FIGS. 4B-G are detailed views of the area of the can end labeled as 4B-G in FIG. 4A according to an exemplary embodiment;

FIG. 5 is a sectional view of the can end of FIG. 1 taken along section line 5-5 in FIG. 2 according to an exemplary embodiment;

FIG. 6 is a top plan view of a can end according to another exemplary embodiment; and

FIG. 7 is a perspective sectional view of a can end coupled to a can body via a seam according to an alternative embodiment.

DETAILED DESCRIPTION

Referring to FIG. 1, a can end 10 fabricated all, or in part, of metal (e.g., steel) has a configuration that strengthens the can end 10, increasing its resistance to deformation when placed in high pressure environments (e.g., food cooking process).

Referring to FIG. 1, can end 10 includes a curl section 12, a crown section 14, a wall section 16, a counter-sink section 18, a score track section 20, a frangible score 22, an outer downward bead 24, a first connecting section 26, an inner downward bead 28, a second connecting section 30, a center panel 32 and a tab 34. Can end 10 is capable of distending under high internal pressure, but not so much that the can end 10 buckles, results in a distorted or “wavy” panel following cooking or in breakage of the can end portions located on the outside of the frangible score 22 from the portion located on the inside of the frangible score 22. Can end 10 is fabricated using double reduced steel with a thickness that is less than 75 gauge, more specifically less than 68 gauge. Thus, the strengthening configuration allows can end 10 to be made from thinner material than a can end without the strengthening configuration. Curl section 12 of can end 10 may be crimped to the can body 44 (shown in FIG. 7) via a seam formed by interlocking material of can end 10 and the upper end of can body 44, the can may be completely sealed by coupling a second can end to the can body with a second seam. When the two can ends are affixed to the top and bottom portions of the metal can body 44, as shown in FIG. 7, a cavity is formed. The cavity may contain various objects, substances, etc. The cavity of the exemplary embodiment of the metal can body 44 contains food.

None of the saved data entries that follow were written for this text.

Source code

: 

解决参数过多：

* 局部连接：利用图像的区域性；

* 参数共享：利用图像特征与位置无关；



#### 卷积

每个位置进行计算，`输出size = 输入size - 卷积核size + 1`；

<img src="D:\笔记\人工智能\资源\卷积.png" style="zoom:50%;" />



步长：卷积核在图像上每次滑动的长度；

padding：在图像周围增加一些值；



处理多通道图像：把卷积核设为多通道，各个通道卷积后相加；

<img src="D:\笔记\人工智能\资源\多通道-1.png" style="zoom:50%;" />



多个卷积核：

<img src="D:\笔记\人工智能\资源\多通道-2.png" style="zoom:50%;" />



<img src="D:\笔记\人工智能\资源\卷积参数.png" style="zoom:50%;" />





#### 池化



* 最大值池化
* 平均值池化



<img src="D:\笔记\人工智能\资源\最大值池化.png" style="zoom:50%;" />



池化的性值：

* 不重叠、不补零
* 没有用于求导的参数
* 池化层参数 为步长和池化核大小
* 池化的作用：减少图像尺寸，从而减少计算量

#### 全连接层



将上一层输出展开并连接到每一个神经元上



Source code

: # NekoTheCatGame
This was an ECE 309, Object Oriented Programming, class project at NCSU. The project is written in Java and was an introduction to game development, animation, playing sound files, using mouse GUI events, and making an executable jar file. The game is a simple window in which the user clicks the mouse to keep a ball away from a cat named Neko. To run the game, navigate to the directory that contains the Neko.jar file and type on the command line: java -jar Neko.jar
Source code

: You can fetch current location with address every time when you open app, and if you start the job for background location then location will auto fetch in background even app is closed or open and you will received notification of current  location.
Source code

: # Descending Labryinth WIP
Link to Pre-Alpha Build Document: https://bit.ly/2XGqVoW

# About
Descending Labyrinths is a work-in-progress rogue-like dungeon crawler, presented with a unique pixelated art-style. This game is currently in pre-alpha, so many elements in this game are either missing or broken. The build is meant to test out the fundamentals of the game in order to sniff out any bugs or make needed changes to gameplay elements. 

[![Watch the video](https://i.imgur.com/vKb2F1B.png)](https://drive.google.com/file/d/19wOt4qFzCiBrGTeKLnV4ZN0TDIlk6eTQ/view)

Referring to FIG. 2 and FIG. 3, can end 10 is generally circular in shape. Curl section 12 defines the outer circumference of can end 10 and terminates in an outer free edge 36. Outer downward bead 24 is a continuous bead that is concentric with the outer circumference of can end 10. Can end 10 has a total diameter 100 that may be between about 2.0 inches and 4.5 inches, specifically between 2.5 inches and 4.0 inches, more specifically, between 3.0 inches and 3.5 inches. In one exemplary embodiment, the total diameter 100 is about 3.25 inches.

Still referring to FIG. 2 and FIG. 3, can end 10 includes tab 34 (shown in FIG. 2) that is located on top of a mount 38 and support beads 40 (shown in FIG. 3). Tab 34 is fastened to can end 10 with a rivet head 42 (shown in FIG. 2). Mount 38 forms a horizontal plane that is higher than the horizontal plane formed by center panel 32. Located on the horizontal plane formed by mount 38 are two support beads 40 (shown in FIG. 3). Both support beads 40 assist in supporting a portion of tab 34. Tab 34 extends radially inwards, extending over both support beads 40 and the gripping portion of tab 34 further extends radially inwards suspended over a portion of center panel 32. During the manufacturing process, support beads 40 act as an alignment feature to facilitate correct alignment of can end 10.

Can end 10 has a 12 o'clock position, a 3 o'clock position, a 6 o'clock position and a 9 o'clock position that refer generally to the angular position of elements of can end 10. The 12 o'clock position is the position at which tab 34, mount 38, two support beads 40 and rivet head 42 are located. The 6 o'clock position refers to the area that is located 180° from the 12 o'clock position. The 3 o'clock and 9 o'clock positions are located 90° clockwise from the 12 o'clock and 6 o'clock positions, respectively.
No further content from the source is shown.